[Stored data]
—————

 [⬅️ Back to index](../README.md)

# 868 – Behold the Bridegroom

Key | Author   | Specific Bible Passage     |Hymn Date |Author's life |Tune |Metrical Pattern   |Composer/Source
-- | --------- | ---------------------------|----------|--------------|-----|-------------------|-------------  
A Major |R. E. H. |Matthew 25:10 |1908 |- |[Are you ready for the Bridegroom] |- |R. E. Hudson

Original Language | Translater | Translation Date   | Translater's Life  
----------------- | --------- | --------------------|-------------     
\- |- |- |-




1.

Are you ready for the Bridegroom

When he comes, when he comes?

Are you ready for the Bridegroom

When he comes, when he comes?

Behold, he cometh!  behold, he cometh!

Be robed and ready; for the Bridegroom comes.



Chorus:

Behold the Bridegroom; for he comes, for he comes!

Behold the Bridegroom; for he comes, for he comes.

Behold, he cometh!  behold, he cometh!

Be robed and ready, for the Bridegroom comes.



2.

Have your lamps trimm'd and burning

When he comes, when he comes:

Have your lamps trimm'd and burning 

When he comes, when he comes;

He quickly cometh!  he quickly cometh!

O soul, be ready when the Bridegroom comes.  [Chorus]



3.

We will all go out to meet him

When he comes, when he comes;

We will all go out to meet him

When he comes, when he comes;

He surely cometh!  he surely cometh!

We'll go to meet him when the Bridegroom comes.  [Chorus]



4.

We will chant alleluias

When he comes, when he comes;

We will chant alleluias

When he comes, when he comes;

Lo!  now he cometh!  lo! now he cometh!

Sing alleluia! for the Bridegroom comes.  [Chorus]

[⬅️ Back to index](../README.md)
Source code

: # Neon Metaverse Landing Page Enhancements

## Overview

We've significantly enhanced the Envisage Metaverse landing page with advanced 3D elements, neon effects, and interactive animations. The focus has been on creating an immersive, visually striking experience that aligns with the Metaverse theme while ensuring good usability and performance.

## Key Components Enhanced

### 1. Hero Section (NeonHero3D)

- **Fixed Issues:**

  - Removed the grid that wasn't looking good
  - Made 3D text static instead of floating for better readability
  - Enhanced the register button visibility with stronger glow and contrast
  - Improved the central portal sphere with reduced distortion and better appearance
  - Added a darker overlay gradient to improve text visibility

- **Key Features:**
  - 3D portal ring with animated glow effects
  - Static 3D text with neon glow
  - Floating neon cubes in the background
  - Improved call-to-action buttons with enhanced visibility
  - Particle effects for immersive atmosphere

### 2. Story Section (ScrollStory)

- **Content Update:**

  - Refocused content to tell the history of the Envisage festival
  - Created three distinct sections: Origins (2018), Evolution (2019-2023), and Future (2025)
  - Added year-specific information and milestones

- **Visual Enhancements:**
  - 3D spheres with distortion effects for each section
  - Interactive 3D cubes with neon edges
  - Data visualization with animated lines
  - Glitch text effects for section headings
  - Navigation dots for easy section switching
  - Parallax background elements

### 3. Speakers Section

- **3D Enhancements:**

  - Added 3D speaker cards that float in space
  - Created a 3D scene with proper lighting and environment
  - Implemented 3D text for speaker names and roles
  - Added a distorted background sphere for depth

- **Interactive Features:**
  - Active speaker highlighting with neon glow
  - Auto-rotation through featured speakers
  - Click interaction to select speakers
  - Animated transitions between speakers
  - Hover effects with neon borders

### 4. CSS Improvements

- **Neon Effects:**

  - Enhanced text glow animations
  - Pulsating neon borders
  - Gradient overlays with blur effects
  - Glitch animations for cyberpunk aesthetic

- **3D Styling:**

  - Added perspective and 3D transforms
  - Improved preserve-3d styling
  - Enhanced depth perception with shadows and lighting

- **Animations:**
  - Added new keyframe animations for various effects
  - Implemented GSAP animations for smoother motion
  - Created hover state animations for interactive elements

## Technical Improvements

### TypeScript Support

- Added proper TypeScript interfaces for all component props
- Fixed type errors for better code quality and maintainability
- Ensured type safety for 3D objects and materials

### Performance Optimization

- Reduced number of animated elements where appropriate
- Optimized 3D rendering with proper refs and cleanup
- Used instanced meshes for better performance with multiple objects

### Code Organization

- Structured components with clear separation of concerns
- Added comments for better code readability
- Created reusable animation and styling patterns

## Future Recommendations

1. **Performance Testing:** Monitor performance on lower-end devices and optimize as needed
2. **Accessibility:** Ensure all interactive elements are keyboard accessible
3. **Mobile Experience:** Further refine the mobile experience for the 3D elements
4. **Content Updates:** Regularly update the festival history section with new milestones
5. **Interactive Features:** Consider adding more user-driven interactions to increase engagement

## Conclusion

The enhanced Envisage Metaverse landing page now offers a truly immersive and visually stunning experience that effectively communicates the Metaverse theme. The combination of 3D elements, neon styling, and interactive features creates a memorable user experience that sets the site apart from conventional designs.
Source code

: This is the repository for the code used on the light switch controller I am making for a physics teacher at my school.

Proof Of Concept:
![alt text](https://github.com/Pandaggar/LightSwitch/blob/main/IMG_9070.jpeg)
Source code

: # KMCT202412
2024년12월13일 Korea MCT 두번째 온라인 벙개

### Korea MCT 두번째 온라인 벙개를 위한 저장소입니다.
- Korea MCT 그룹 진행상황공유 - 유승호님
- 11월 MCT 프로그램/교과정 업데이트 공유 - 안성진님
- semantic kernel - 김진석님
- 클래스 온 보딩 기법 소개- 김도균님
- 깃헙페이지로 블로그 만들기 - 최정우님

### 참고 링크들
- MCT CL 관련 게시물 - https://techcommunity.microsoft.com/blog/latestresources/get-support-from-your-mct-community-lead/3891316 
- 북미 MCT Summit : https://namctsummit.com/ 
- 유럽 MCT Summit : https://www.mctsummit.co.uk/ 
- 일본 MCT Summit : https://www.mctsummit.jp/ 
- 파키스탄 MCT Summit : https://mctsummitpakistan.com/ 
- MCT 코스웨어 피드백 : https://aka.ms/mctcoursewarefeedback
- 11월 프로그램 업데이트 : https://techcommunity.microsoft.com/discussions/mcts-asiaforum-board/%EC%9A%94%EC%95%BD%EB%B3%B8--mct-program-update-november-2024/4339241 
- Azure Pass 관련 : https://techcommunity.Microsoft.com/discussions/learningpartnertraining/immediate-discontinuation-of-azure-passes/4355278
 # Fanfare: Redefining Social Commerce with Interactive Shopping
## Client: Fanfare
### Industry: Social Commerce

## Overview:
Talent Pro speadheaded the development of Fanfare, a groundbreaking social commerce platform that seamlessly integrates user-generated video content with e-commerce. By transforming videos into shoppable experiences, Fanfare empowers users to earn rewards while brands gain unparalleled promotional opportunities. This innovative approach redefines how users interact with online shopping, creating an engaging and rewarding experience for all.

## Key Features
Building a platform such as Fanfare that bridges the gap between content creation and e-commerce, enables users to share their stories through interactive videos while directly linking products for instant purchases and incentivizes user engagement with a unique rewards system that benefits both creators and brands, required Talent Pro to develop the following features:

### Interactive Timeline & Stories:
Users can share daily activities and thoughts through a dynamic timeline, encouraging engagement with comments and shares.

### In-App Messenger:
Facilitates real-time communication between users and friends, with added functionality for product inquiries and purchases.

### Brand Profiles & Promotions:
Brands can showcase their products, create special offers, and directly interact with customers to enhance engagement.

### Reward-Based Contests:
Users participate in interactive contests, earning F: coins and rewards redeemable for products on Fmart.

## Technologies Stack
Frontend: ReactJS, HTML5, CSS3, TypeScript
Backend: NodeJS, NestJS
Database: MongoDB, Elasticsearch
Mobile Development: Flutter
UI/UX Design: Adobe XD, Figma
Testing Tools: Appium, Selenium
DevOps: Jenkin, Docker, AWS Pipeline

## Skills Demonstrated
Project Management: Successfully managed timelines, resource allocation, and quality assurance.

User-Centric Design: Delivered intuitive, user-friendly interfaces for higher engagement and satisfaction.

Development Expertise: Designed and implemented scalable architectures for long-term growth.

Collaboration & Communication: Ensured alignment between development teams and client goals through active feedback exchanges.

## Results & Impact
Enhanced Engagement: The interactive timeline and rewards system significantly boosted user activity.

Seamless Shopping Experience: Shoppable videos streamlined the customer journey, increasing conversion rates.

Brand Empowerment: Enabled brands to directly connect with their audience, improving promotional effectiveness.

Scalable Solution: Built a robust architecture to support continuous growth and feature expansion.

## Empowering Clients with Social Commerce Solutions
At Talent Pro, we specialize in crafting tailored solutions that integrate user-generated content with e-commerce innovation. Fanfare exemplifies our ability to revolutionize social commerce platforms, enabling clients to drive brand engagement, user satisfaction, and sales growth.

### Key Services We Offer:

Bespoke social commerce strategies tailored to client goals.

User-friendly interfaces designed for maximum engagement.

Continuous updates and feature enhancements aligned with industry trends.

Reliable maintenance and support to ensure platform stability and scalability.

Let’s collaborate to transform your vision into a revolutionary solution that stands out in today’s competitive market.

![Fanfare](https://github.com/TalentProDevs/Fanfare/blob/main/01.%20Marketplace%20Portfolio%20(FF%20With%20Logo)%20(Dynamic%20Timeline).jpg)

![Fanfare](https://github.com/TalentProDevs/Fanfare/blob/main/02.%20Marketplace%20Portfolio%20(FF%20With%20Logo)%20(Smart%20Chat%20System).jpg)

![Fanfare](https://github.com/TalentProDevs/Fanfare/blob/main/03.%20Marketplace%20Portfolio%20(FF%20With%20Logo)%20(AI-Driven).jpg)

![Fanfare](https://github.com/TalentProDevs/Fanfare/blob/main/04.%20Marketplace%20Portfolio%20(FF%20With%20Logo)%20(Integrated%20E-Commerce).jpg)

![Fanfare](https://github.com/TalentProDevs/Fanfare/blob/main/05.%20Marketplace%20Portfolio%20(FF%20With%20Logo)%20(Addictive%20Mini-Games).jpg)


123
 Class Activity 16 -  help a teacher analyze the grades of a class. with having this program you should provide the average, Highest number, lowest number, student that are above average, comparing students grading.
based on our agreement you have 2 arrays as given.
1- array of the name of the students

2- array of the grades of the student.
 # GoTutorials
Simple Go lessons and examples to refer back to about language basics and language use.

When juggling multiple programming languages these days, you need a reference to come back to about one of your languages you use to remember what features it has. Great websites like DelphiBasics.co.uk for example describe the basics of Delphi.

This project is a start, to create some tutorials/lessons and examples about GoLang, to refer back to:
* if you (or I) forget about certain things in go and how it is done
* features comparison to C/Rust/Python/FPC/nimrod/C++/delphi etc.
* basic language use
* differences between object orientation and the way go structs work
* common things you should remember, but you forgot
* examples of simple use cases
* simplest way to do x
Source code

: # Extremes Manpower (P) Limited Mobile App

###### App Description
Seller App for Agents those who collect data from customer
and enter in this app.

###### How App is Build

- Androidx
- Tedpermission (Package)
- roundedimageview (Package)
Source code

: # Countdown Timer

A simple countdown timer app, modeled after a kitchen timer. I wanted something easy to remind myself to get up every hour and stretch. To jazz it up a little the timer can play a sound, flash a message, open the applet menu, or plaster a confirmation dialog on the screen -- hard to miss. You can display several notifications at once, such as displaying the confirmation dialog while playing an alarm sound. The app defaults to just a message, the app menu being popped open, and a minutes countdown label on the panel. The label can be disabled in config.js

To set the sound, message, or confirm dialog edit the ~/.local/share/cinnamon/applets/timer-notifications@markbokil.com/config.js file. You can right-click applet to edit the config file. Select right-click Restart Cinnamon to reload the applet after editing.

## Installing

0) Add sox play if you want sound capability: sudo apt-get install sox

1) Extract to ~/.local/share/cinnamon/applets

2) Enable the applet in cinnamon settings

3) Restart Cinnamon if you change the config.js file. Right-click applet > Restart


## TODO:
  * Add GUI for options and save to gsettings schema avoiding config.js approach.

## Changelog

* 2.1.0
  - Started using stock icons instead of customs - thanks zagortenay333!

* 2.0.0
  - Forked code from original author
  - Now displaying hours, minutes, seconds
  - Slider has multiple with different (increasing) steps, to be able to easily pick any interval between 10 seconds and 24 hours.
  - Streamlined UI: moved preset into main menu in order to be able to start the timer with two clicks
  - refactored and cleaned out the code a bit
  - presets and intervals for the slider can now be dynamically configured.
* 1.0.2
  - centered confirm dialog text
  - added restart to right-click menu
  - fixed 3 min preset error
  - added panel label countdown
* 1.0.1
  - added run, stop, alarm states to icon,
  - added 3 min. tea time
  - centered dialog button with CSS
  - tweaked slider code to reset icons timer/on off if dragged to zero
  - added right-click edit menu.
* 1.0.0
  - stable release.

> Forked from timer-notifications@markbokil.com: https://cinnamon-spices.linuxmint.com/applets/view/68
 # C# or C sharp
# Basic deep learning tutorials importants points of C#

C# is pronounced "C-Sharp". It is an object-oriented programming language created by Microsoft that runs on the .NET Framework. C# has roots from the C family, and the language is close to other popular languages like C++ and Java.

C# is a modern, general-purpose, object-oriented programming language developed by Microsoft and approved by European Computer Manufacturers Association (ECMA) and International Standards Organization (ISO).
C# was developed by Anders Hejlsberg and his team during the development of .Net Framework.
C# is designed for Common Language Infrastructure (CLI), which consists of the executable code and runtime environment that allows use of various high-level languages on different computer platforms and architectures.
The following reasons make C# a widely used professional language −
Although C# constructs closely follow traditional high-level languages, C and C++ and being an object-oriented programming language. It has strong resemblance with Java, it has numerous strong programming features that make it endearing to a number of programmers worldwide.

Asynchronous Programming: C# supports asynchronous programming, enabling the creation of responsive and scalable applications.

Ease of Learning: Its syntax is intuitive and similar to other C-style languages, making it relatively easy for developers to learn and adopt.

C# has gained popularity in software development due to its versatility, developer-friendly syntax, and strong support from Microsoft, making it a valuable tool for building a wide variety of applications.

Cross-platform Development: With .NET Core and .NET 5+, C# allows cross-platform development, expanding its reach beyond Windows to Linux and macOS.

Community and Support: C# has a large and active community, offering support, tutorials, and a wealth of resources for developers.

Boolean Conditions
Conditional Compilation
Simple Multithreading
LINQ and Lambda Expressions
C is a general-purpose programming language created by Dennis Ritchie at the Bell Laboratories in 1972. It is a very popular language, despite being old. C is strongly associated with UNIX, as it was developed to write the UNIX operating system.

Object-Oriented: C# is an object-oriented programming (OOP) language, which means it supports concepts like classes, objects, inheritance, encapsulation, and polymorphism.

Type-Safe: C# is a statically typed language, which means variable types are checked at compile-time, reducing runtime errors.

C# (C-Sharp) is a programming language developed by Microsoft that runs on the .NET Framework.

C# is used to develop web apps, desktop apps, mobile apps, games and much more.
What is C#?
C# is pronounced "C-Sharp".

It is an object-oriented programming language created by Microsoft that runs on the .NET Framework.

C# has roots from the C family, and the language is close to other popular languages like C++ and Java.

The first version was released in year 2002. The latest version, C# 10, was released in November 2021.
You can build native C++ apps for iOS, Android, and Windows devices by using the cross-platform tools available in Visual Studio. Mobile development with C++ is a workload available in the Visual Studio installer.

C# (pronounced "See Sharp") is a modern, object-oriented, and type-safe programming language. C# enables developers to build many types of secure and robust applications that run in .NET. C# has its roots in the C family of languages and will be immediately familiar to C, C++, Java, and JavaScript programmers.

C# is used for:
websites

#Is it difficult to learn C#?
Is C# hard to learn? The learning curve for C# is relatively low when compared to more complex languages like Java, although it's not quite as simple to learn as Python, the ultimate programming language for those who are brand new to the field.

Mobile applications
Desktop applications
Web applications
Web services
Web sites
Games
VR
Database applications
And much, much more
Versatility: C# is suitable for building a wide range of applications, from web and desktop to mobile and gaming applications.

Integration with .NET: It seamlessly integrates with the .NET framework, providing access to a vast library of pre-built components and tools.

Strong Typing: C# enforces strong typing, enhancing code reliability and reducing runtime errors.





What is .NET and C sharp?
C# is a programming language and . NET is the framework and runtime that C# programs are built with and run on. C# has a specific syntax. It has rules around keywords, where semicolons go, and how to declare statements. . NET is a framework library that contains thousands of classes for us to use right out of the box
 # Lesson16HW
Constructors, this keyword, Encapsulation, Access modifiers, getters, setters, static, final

—————

Filter the entries above down to the lines containing the word "purpose".

### Written response
C# is a modern, general-purpose, object-oriented programming language developed by Microsoft and approved by European Computer Manufacturers Association (ECMA) and International Standards Organization (ISO).
C is a general-purpose programming language created by Dennis Ritchie at the Bell Laboratories in 1972. It is a very popular language, despite being old. C is strongly associated with UNIX, as it was developed to write the UNIX operating system.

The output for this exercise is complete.